It was October 6, 1986. I think. I’m not sure of the exact date. I don’t remember things like that. I never had to. I had Pimm Jal for that.

I saw him in the Melkweg venue, recognized his face from interviews. He was starting a U2 magazine and I wanted to contribute.

In January ’87 I we met again at the U2 fan club day in the Paradiso. Sandra was there as well. Something clicked, we became inseparable. For days they would stay with me in my flat in Utrecht, until my flat mates despaired. Or we’d look him up in Osdorp, played table football and enjoyed his mother Lies’s food. We were children still. Children with great plans.

Pimm Jal and I disagreed often and were almost opposite personalities. But we agreed on one thing. We shared an almost irrational passion to document that which cannot be put in words. The magic of music, the heartbeat of the live concert, those moments of ecstasy. They had to be captured. I embraced lyricism, Pimm Jal the facts and figures, and thus together we described the indescribable.
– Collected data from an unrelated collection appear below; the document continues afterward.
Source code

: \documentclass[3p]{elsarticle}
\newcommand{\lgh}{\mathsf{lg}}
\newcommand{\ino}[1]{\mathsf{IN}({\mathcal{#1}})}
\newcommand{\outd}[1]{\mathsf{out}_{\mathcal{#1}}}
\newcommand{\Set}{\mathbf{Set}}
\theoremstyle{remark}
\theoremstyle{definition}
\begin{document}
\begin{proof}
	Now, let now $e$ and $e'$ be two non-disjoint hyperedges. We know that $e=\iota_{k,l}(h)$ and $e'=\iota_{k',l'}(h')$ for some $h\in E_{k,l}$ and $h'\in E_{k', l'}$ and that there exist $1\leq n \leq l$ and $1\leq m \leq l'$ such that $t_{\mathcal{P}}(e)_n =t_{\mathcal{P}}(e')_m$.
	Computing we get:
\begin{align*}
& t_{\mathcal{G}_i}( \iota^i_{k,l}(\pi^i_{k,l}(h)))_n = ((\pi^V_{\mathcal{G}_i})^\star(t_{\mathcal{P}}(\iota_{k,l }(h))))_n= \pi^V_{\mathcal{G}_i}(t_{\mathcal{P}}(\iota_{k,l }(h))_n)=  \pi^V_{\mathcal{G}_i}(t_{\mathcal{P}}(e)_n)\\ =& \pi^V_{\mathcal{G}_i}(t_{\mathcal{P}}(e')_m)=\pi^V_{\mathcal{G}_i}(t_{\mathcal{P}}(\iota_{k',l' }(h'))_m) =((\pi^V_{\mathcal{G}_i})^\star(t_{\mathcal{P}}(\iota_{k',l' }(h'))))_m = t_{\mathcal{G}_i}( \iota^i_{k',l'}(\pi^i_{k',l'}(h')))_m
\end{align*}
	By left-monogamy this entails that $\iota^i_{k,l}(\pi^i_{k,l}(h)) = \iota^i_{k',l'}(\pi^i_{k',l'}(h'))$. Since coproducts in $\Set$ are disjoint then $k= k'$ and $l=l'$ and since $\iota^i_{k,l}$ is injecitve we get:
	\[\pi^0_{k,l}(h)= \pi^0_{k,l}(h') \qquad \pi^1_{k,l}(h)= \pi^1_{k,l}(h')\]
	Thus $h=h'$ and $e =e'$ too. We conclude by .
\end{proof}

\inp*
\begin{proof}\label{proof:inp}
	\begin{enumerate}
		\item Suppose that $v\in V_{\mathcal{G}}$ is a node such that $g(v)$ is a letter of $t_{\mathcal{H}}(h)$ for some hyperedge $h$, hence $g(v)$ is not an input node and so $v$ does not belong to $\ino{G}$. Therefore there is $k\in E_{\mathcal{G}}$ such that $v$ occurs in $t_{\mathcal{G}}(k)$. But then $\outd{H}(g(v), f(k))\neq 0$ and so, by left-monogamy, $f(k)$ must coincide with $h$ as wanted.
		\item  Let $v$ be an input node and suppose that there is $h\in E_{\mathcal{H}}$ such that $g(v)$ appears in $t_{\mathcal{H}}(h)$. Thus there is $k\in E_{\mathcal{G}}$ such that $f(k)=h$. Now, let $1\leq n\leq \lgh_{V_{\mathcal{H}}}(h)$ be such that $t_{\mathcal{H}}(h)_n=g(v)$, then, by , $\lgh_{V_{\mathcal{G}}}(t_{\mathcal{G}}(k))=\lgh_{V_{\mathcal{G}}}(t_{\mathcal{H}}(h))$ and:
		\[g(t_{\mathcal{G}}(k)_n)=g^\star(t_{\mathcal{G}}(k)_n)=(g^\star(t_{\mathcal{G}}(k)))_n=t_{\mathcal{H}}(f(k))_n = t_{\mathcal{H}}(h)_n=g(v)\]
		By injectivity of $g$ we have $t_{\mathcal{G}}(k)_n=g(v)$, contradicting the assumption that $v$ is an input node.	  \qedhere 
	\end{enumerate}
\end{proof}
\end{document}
Collectormania. An obsessive fan’s dream of a magazine. A world wide institution. Pimm Jal, driven, charismatic, took me and many others along on a journey. He could talk about his plans for hours. He wanted an office, a news room, rows of typing machines, just like on TV. Just like in ‘Lou Grant’. Pimm Jal’s thinking was unDutch. It had to be big and all-embracing. PJ Publishing. Today Amsterdam, tomorrow the rest of the world.

But most of the time we were just talking bollocks in the pub.

We traveled through Ireland, the three of us, for three weeks. Hitch hiking from village to village. PJ and two girls, we attracted a lot of attention. We played silly games on the bus, shrieking with laughter, drunk on joy and many pints of Guinness. Unforgettable days, an unforgettable journey.

Our little group grew. Pimm Jal had an unquenchable thirst for people and he always managed to find the finest, sweetest of all. Pimm Jal brought us together. He shared all his friends and his amazing family. We were all U2 fans, but it wasn’t about the band anymore. It was about us. Dinner at Bojo’s, tea at Pimm Jal’s, fireworks on Nassaukade. The rest was background music.

Ten years ago, I really don’t remember the date, after an evening of drinks in Reijnders and dancing in Mazzo’s, Pimm Jal, Sandra and I stood on Bloemgracht at seven in the morning, watching the sun rise. Tired, but happy. “Amsterdam,” Pimm Jal said, “Amsterdam is the most beautiful city in the world.”